Furthermore, sensitivity and nonlinearity parameters were calculated for both structures using the formula as follows:

$$\begin{array}{}\text{(4)}& {\displaystyle }S={\displaystyle \frac{\mathrm{d}C}{\mathrm{d}P}}\text{(5)}& {\displaystyle }\mathrm{NL}=\mathrm{100}\times {\displaystyle \frac{C\left(P\right)-C_{\mathrm{L}}\left(P\right)}{C\left(P_{\max }\right)-C\left(P_{\min }\right)}},\end{array}$$

where C(P) denotes the regression polynomial of the capacitance and C_L(P) is a linear function.

Table 3 Sensitivity and nonlinearity according to the considered pressure measuring range, for d_i=75 µm.

As shown in Table 3, the sensitivity has been improved with the use of the proposed model compared to the traditional one in all the pressure ranges. The nonlinearity of the sensor has also been improved in all pressure range intervals; in addition it remains significant in the range [95 %, 100 %] which may be linked to the important contribution of the movable diaphragm central part compared to that of its edges.

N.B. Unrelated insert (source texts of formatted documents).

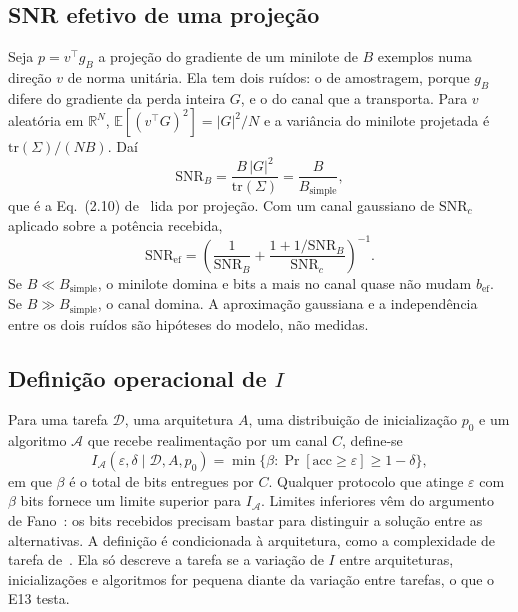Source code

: \documentclass[journal]{IEEEtran}
\newcommand{\SNR}{\mathrm{SNR}}
\begin{document}
\subsection{SNR efetivo de uma projeção}

Seja $p = v^\top g_B$ a projeção do gradiente de um minilote de $B$ exemplos numa direção $v$ de norma unitária. Ela tem dois ruídos: o de amostragem, porque $g_B$ difere do gradiente da perda inteira $G$, e o do canal que a transporta. Para $v$ aleatória em $\mathbb{R}^N$, $\mathbb{E}[(v^\top G)^2] = |G|^2/N$ e a variância do minilote projetada é $\mathrm{tr}(\Sigma)/(NB)$. Daí
\begin{equation}
\label{eq:snrb}
\SNR_B = \frac{B\,|G|^2}{\mathrm{tr}(\Sigma)} = \frac{B}{B_{\text{simple}}},
\end{equation}
que é a Eq.~(2.10) de~\cite{mccandlish2018} lida por projeção. Com um canal gaussiano de $\SNR_c$ aplicado sobre a potência recebida,
\begin{equation}
\label{eq:snref}
\SNR_{\text{ef}} = \left(\frac{1}{\SNR_B} + \frac{1 + 1/\SNR_B}{\SNR_c}\right)^{-1}.
\end{equation}
Se $B \ll B_{\text{simple}}$, o minilote domina e bits a mais no canal quase não mudam $b_{\text{ef}}$. Se $B \gg B_{\text{simple}}$, o canal domina. A aproximação gaussiana e a independência entre os dois ruídos são hipóteses do modelo, não medidas.

\subsection{Definição operacional de $I$}

Para uma tarefa $\mathcal{D}$, uma arquitetura $A$, uma distribuição de inicialização $p_0$ e um algoritmo $\mathcal{A}$ que recebe realimentação por um canal $C$, define-se
\begin{equation}
\label{eq:I}
I_{\mathcal{A}}(\varepsilon,\delta \mid \mathcal{D},A,p_0) = \min\{\beta : \Pr[\mathrm{acc} \ge \varepsilon] \ge 1-\delta\},
\end{equation}
em que $\beta$ é o total de bits entregues por $C$. Qualquer protocolo que atinge $\varepsilon$ com $\beta$ bits fornece um limite superior para $I_{\mathcal{A}}$. Limites inferiores vêm do argumento de Fano~\cite{agarwal2012}: os bits recebidos precisam bastar para distinguir a solução entre as alternativas. A definição é condicionada à arquitetura, como a complexidade de tarefa de~\cite{achille2019}. Ela só descreve a tarefa se a variação de $I$ entre arquiteturas, inicializações e algoritmos for pequena diante da variação entre tarefas, o que o E13 testa.
\end{document}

Table 4 Sensitivity and nonlinearity of the fabricated sensor.

4 Experimental results

4.1 Manufacturing process

The designs in Fig. 1 were drawn using CATIA modeling software. They were first printed using polylactic acid (PLA) as the manufacturing material, by means of the Volumic 3D 3D printer based on fused deposing modeling printing technology. The printing parameters were those summarized in Table 2.

As a second step, to establish the electrical connections and provide the conductive surface, the top plate was coated with 22 nm Au using a sputtering process, while the bottom plate was covered with an Al sheet to reduce the cost of its fabrication.

To create an electrical connection to the sensor, copper wires were attached to the sensor plates using silver epoxy. The manufactured capacitive sensor is shown in Fig. 5.

4.2 Sensor characterization

Characterization of the manufactured sensors was performed according to the experimental setting as shown in Figs. 6 and 7. The LCZ meter NF2345 was used to measure the capacitance variation, while the MicroLabExAO acquisition board was used to read the value of the applied pressure (Fig. 6).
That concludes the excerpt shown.